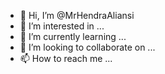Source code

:- 👋 Hi, I’m @MrHendraAliansi
- 👀 I’m interested in ...
- 🌱 I’m currently learning ...
- 💞️ I’m looking to collaborate on ...
- 📫 How to reach me ...

<!---
MrHendraAliansi/MrHendraAliansi is a ✨ special ✨ repository because its `README.md` (this file) appears on your GitHub profile.
You can click the Preview link to take a look at your changes.
--->
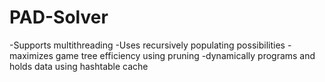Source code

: PAD-Solver
==========

-Supports multithreading
-Uses recursively populating possibilities
-maximizes game tree efficiency using pruning
-dynamically programs and holds data using hashtable cache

● WHAT YOU NEED TO DO
The answer should be exactly the lines from the one that contains "-Supports multithreading" through the end of the entries, both ends included, and nothing besides.

● RESPONSE TO THE TASK
-Supports multithreading
-Uses recursively populating possibilities
-maximizes game tree efficiency using pruning
-dynamically programs and holds data using hashtable cache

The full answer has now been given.